Explaining the promise He would give Abraham in exchange for his obedience, God continued: “I will make you a great nation; I will bless you and make your name great; and you shall be a blessing. I will bless those who bless you, and I will curse him who curses you; and in you all the families of the earth shall be blessed” (verses 2-3). This promise had multiple components, including the promise of multiple descendants, fame, divine protection and that Abraham through his descendants would be a blessing to all people. Abraham’s son, Isaac, and grandson, Jacob, were “heirs with him of the same promise” (Hebrews 11:9).
The Lord told Abrahm (later Abraham) and his wife, Sarai (later Sarah), what He would do. But God didn’t immediately give him what He promised. There was a waiting period, just like so many of our own answered prayers from the Lord. The problem came when Sarai and Abrahm didn’t wait on the Lord, but took matters into their own hands (Gen. 16:1-16), and Abrahm had a child with Sarai’s servant Hagar, named Ishmael (which means “God listens”). When Hagar ran away while pregnant, the angel of the Lord appeared to her, told her to return to her mistress and submit to her authority. He also said about Ishmael: “He will be a wild donkey of a man, his hand will be against everyone, and everyone’s hand will be against him; and he will live to the east of all his brothers.” (v 12)

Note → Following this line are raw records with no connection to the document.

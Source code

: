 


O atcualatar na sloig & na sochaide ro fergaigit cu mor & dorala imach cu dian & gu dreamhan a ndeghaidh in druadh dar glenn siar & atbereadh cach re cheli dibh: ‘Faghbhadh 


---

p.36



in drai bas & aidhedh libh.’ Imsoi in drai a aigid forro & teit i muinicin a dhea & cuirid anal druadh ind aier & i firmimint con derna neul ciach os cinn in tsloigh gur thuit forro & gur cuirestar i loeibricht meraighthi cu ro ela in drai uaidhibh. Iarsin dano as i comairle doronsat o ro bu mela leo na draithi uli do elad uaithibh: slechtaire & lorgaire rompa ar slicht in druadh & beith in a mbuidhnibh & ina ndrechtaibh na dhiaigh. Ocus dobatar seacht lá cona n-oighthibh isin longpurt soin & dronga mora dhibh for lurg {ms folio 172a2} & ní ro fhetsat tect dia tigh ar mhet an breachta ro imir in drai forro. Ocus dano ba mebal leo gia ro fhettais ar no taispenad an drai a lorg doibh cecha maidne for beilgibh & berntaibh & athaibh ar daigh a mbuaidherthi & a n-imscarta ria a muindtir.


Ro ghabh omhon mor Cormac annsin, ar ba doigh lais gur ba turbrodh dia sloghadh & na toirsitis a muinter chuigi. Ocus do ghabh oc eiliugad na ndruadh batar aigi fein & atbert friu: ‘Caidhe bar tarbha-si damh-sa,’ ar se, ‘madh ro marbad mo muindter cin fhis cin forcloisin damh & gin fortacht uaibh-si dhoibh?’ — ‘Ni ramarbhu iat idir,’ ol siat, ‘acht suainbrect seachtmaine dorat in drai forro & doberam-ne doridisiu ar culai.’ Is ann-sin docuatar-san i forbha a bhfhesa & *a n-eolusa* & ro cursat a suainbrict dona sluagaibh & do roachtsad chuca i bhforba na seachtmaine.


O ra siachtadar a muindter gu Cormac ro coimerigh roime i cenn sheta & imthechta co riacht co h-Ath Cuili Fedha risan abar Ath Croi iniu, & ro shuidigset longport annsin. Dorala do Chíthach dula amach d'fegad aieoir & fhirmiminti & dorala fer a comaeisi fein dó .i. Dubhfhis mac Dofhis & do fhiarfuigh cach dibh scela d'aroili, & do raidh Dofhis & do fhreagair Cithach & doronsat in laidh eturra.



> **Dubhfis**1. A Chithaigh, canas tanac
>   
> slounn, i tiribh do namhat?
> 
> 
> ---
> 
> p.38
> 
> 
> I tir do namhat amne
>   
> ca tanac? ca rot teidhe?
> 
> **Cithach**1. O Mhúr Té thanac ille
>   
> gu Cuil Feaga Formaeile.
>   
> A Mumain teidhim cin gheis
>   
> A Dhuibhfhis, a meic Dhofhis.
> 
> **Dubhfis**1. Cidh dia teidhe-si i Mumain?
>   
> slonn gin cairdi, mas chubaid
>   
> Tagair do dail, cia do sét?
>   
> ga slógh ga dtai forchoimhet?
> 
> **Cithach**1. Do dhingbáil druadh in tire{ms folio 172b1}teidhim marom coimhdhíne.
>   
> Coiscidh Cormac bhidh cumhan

Later after Sarah bore Abraham his promised son, Isaac, there was trouble between the wives of Abraham’s two sons (Gen 21:9-16). At the Lord’s urging, Abraham listened to Sarah and sent Hagar and Ishmael away, and they wandered in the wilderness. When the water and bread were gone and it was only Hagar and Ishmael, Hagar “lifted up her voice and wept” (v 16). Hagar humbled herself and cried out to the Lord, and He heard her cry, and responded. “Then God opened her eyes and she saw a well of water; and she went and filled the skin with water and gave the lad a drink” (v 19).
What struck me this morning, is that God loves everyone: every child, every parent, no matter their position or status. And if we will humble ourselves before Him, cry out to Him, He will hear our prayers and He will respond. We may be alone, without anyone to turn to except the Lord, and that might even be His plan. “It is better to take refuge in the Lord than to trust in man.” (Ps. 118:8)
No matter our station in life, the Lord loves us unconditionally and wants to be our Lord; and He also loves those that we may have a difficult time loving. Even back long before Christ was born, the Lord said: “You shall not take vengeance, nor bear any grudge against the sons of your people, but you shall love your neighbor as yourself; I am the Lord.” (Lev. 19:18) Let’s remember this as we see everyone today, even those we dislike, who treat us or others poorly: “But I say to you who hear, love your enemies, do good to those who hate you, bless those who curse you, pray for those who mistreat you.” (Luke 6:27-28) If they humble themselves before the Lord, He will also hear their cries. He loves us all!